In the next decade a successful recording of "Bye Bye, My Honey, I'm Gone" was released in 1929 by The Pickard Family, WSM Grand Ole Opry performers for thirty years from 1927 to the 1950's. The family band consisted of Obed "Dad" Pickard (Vocals Solo/Fiddle /Guitar/Banjo/Jew's Harp), Leila May "Little Mother" (Vcls/Piano) and children Ruth (Accordion), Bubb (Vcls/Guitar), Charlie (Vcls/Guitar) and Ann (Vcls/Guitar). There is a story that they came to the attention of the Opry founder and manager, Solemn Old Judge, George D. Hay, when one of the Pickard children went missing. The parents broadcast an appeal for help in finding the child (which was forthcoming, with a happy ending), but meanwhile it had come to Hay's attention that the family was musically inclined. He auditioned them and launched their careers. Later the Pickard family moved to WLS in Chicago to star on the National Barndance. However, their 1929 recorded song was markedly different than the original in words and music, and had transitioned from the "coon song" genre to country music, set a bit faster with instrumental breaks(featuring Dad Pickard's jews harp). The Pickards sang:
I had a gal, her name was Isabella,
She ran off with another yella fella;
Hollered for a copper, but he said he couldn't stop her,
And its, bye bye, my honey, I'm gone.
Bye bye, my honey, I'm gone,
Bye bye, my honey, I'm gone;
Hollered for a copper, but he said he couldn't stop her,
And its, bye bye, my honey, I'm gone.
By the time Lotus Dickey recorded "Bye Bye My Honey, I'm Gone" in the late 1980's it had been transformed into a genuine old-time instrumental breakdown.

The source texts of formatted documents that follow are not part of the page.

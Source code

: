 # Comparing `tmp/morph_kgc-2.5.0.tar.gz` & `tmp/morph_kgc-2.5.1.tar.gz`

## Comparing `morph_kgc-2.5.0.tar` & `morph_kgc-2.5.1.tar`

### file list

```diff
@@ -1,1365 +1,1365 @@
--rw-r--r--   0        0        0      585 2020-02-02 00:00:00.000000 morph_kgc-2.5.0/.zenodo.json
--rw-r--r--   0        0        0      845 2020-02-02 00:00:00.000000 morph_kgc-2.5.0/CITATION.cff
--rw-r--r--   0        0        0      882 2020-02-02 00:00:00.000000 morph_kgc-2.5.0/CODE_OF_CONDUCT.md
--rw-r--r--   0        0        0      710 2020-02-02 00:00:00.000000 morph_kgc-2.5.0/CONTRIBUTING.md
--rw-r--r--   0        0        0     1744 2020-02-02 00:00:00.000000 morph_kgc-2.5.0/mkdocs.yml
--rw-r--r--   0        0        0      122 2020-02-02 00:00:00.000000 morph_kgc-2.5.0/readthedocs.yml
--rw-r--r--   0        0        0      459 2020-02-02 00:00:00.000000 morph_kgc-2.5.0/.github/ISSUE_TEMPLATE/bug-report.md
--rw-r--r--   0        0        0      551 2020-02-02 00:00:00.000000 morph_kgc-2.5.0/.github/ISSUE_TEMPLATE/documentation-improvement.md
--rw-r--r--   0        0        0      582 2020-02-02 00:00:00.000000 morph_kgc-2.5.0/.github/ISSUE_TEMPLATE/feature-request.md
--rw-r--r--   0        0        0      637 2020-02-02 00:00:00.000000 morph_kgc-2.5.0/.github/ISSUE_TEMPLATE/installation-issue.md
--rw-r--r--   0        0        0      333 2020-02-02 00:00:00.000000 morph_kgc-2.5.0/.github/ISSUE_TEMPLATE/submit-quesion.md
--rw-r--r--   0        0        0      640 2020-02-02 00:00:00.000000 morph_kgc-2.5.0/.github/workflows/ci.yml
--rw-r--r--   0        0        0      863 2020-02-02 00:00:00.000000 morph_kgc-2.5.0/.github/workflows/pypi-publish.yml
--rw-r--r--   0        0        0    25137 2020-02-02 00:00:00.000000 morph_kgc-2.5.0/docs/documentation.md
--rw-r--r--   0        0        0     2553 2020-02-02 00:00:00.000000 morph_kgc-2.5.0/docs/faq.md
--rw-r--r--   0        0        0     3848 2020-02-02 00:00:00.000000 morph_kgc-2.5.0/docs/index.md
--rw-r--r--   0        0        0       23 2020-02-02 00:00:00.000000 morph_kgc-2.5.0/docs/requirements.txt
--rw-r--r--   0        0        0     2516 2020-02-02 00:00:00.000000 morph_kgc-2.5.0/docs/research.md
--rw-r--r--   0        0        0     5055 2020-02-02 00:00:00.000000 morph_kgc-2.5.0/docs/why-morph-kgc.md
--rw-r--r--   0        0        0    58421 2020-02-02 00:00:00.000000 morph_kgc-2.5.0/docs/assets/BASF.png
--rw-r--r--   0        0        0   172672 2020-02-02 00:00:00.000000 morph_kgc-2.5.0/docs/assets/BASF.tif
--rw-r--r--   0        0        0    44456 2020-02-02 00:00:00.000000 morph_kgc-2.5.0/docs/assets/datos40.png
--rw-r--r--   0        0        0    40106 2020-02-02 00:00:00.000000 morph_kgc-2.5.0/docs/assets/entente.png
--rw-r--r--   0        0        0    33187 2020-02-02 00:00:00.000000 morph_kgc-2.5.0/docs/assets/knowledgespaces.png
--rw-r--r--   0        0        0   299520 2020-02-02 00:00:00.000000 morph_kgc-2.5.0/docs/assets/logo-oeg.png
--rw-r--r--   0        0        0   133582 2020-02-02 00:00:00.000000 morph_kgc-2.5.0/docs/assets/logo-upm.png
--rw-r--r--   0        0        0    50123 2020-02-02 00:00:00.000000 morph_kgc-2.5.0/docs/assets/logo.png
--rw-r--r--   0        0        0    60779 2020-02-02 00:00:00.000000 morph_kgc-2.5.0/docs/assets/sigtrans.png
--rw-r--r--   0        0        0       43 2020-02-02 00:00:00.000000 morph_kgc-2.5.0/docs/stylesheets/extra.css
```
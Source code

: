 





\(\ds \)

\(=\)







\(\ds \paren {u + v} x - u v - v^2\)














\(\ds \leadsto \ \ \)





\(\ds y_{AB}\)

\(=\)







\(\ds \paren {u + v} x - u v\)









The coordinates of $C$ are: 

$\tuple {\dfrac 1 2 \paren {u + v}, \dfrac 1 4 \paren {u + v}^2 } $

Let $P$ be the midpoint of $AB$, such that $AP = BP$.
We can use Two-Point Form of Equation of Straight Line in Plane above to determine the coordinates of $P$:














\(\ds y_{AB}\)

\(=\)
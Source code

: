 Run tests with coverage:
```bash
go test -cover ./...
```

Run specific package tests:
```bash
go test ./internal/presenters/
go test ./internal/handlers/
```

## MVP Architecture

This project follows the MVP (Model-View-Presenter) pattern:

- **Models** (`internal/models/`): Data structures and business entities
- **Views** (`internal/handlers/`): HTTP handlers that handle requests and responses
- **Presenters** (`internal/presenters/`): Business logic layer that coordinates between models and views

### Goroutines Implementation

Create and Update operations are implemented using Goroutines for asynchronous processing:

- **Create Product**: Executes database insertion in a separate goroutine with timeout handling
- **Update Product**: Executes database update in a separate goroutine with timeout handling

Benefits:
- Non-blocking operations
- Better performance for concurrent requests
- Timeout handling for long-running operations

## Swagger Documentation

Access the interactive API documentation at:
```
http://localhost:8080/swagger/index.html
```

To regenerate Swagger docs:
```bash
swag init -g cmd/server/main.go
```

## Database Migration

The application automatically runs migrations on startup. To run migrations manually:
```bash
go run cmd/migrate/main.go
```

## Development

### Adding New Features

"See also the related Ozarks version ("Goodbye My Honey I'm Gone").
- ↑ As the story goes, he was visiting songwriter Harry Von Tilzer in his New York office and heard Tilzer playing the piano, the keys of which Tilzer had muffled to reduce complaints by his neighbors. "Sounds like tin cans," commented Rosenfeld, to which Tilzer replied, "Yes, I guess this is a tin pan alley." Rosenfeld used the anecdote in one of his articles, and it caught on.